This uses the `aws.s3` library. 

Each _bucket_ is a [_lakeFS repository_](https://docs.lakefs.io/understand/model.html#repository).

In [None]:
bucketlist(
    region="",
    use_https=useHTTPS)

## Create branch 

We're going to write our data from above to the repository, and as is good-practice won't write directly to the main branch. Instead we'll write to a 'feature' branch and merge it into main from there. 
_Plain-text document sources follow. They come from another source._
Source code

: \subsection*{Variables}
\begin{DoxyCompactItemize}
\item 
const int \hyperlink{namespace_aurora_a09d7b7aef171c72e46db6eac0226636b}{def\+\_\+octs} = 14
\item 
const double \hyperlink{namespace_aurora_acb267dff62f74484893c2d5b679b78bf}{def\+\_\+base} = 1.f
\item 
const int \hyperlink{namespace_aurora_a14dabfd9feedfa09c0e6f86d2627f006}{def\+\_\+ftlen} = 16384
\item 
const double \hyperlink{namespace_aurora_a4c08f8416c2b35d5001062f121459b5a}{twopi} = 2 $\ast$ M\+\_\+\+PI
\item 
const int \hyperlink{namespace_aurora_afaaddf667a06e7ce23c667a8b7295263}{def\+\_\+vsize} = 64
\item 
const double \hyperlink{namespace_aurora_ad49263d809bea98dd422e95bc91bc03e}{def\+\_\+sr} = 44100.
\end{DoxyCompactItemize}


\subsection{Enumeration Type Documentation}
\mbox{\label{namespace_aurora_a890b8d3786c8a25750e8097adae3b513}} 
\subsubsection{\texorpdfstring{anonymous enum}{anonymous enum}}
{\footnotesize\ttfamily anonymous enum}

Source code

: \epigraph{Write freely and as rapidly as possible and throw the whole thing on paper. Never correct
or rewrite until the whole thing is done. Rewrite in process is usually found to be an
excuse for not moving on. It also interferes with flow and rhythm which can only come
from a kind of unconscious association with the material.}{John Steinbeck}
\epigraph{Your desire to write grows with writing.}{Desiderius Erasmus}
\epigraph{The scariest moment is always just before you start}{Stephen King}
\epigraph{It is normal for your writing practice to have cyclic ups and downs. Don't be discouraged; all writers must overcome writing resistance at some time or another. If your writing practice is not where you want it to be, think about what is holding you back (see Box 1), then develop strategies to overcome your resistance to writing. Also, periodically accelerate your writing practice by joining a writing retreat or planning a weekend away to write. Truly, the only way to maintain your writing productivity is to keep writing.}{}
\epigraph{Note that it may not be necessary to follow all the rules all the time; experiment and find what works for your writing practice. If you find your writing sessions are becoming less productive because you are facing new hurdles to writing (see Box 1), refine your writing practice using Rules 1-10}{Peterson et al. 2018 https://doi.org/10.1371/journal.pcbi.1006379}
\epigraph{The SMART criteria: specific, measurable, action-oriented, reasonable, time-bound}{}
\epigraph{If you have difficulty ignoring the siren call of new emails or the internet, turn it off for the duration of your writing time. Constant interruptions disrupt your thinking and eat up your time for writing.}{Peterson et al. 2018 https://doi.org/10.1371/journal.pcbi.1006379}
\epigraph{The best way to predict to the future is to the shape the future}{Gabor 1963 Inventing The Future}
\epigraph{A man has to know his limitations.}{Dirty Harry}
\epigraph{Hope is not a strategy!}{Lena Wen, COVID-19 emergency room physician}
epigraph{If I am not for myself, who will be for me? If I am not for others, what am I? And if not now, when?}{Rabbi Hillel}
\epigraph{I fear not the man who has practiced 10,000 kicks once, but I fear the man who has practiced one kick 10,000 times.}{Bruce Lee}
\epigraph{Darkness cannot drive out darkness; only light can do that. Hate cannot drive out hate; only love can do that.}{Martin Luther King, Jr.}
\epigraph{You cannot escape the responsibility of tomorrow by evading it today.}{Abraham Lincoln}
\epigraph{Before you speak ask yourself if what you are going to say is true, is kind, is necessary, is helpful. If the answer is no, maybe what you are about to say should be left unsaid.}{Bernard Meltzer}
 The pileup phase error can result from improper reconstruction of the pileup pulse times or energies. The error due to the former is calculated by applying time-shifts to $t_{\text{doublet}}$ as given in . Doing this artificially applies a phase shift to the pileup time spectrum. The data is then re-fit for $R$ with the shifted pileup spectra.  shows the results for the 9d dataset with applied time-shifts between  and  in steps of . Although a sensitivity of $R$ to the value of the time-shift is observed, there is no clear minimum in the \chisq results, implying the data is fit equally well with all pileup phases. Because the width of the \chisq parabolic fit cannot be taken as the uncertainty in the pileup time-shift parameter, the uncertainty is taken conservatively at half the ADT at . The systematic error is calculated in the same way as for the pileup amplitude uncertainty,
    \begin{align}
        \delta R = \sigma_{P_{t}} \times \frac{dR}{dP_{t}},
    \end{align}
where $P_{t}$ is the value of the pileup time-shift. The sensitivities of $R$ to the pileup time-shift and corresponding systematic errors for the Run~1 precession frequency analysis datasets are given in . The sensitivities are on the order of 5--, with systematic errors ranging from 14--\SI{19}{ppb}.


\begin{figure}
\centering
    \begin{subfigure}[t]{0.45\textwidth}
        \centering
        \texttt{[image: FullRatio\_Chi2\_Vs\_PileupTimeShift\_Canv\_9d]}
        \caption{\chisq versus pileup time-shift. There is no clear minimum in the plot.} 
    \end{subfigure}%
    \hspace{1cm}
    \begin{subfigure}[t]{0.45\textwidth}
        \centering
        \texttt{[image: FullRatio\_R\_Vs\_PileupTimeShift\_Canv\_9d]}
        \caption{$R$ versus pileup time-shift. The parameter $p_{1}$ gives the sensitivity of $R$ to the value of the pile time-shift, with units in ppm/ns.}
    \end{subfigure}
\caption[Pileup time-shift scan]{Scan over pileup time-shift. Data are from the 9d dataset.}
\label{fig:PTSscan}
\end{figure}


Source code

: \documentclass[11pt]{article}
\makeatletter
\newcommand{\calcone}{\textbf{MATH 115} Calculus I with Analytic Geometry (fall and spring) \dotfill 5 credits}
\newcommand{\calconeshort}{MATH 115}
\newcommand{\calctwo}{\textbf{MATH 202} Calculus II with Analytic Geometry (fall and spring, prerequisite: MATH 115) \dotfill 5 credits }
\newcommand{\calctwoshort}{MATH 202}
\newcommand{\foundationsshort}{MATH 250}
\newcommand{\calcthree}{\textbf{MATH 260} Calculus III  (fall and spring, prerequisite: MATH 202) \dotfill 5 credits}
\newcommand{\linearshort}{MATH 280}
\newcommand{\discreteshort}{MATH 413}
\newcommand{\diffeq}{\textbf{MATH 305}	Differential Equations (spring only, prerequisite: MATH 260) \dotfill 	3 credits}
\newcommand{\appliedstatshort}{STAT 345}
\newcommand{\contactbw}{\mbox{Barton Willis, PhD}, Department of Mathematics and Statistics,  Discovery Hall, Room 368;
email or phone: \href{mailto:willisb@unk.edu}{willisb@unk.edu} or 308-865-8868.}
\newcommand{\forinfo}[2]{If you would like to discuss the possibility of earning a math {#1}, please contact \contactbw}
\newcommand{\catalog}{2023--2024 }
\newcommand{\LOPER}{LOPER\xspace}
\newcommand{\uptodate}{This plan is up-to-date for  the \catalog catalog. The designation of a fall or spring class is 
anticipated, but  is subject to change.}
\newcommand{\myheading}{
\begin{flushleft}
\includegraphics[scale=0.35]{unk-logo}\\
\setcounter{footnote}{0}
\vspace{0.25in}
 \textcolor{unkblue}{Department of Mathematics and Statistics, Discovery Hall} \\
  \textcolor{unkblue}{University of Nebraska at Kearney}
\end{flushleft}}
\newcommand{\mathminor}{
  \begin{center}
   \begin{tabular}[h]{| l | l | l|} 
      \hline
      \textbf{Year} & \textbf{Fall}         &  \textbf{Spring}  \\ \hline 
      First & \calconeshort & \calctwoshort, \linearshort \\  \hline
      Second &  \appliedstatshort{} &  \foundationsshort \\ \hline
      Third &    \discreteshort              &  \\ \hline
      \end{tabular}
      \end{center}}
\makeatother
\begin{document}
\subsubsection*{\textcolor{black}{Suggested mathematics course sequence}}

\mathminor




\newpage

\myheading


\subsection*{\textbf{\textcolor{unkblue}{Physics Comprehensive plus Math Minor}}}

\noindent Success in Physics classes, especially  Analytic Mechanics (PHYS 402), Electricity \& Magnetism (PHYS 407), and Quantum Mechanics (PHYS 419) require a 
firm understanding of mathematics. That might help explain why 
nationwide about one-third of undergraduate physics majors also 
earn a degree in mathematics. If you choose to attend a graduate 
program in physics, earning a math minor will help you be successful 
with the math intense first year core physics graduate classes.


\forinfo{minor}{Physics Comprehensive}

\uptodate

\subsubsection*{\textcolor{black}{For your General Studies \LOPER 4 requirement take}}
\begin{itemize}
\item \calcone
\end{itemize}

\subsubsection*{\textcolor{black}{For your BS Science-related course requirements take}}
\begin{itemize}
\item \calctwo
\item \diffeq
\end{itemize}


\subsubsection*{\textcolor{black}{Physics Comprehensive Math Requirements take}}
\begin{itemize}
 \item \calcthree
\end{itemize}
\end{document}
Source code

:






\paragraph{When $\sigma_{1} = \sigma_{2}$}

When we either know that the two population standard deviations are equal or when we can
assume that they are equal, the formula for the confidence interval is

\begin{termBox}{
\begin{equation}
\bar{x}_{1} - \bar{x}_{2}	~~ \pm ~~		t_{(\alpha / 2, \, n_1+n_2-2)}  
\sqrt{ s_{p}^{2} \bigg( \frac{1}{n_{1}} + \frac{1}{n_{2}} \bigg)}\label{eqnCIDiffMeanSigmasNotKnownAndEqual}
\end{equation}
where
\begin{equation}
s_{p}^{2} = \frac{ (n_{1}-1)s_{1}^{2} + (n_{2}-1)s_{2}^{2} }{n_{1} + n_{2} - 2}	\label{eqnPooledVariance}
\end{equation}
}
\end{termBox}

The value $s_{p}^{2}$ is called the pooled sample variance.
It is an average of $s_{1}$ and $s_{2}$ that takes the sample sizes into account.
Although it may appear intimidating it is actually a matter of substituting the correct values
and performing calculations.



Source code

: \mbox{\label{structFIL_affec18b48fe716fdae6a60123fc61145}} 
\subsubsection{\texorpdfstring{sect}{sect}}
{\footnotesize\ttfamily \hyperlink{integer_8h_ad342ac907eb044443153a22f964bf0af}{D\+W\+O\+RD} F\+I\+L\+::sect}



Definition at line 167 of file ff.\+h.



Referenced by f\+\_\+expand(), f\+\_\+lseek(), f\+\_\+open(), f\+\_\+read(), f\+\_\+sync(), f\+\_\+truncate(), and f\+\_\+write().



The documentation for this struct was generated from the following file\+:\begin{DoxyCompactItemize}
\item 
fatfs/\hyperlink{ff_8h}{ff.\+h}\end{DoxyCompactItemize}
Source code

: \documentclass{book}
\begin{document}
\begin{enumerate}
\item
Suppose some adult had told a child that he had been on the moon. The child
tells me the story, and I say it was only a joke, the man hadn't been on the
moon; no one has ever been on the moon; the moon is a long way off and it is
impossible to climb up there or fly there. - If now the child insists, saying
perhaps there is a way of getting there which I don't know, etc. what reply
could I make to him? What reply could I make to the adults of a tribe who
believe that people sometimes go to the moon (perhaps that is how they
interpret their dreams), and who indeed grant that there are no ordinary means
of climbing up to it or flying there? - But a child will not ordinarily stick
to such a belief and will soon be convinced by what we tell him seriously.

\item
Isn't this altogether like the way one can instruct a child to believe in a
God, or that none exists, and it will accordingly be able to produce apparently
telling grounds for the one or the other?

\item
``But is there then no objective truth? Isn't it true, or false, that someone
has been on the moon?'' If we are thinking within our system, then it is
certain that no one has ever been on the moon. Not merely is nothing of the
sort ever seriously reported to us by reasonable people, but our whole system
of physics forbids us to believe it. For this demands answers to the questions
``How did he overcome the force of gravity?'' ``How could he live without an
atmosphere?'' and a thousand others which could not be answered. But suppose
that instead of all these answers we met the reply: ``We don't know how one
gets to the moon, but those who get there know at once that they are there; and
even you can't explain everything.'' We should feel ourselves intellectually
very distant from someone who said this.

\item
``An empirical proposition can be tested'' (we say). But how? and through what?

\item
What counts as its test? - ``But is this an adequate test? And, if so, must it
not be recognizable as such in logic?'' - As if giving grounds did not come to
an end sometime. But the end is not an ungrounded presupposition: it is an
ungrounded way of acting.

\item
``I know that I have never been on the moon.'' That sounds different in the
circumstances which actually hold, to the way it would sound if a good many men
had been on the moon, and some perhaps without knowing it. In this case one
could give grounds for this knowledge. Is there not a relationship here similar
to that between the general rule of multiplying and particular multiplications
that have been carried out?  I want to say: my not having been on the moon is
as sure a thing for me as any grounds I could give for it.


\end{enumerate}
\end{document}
_ref: [lakeFS API](https://docs.lakefs.io/reference/api.html#/branches/createBranch)_

In [None]:
branch <- "add-data"

In [None]:
body=list(name=branch, source="main")

r=POST(url=paste0(lakefs_api_url,"/repositories/",repo_name,"/branches"), 
       authenticate(lakefsAccessKey, lakefsSecretKey),
       body=body, encode="json" )

In [None]:
if (r$status_code <400) {
    print(paste0("👏🏻 lakeFS API call succeeded (",r$status_code,")"))
    content(r)
} else {
    print(paste0("☹️ lakeFS API call failed: ",r$status_code))
    print(content(r)$message)
}

## List branches

_ref: [lakeFS API](https://docs.lakefs.io/reference/api.html#/branches/listBranches)_

In [None]:
r=GET(url=paste0(lakefs_api_url,"/repositories/",repo_name,"/branches"), 
       authenticate(lakefsAccessKey, lakefsSecretKey))

In [None]:
if (r$status_code <400) {
    print(paste0("👏🏻 lakeFS API call succeeded (",r$status_code,")"))
    content(r)
} else {
    print(paste0("☹️ lakeFS API call failed: ",r$status_code))
    print(content(r)$message)
}

## Write R data to lakeFS

There are different ways to do this. Here are two. So long as the method you want to use can write to S3 you can use it. 

### `s3saveRDS` (aws.s3)

Save the R object

In [None]:
s3saveRDS(x=mtcars, 
          bucket = repo_name, 
          object = paste0(branch,"/cars/","data.R"), 
          region="",
          use_https=useHTTPS)

### `put_object` (aws.s3)

Save the two graph plot images that we saved above

In [None]:
put_object(file = chart1file, 
           bucket = repo_name, 
           object = paste0(branch,"/cars/","plot1.png"),
           region="",
           use_https=useHTTPS)

In [None]:
put_object(file = chart2file, 
           bucket = repo_name, 
           object = paste0(branch,"/cars/","plot2.png"),
           region="",
           use_https=useHTTPS)

## List uncommitted data

When you write an object to lakeFS it is uncommitted until you commit it. 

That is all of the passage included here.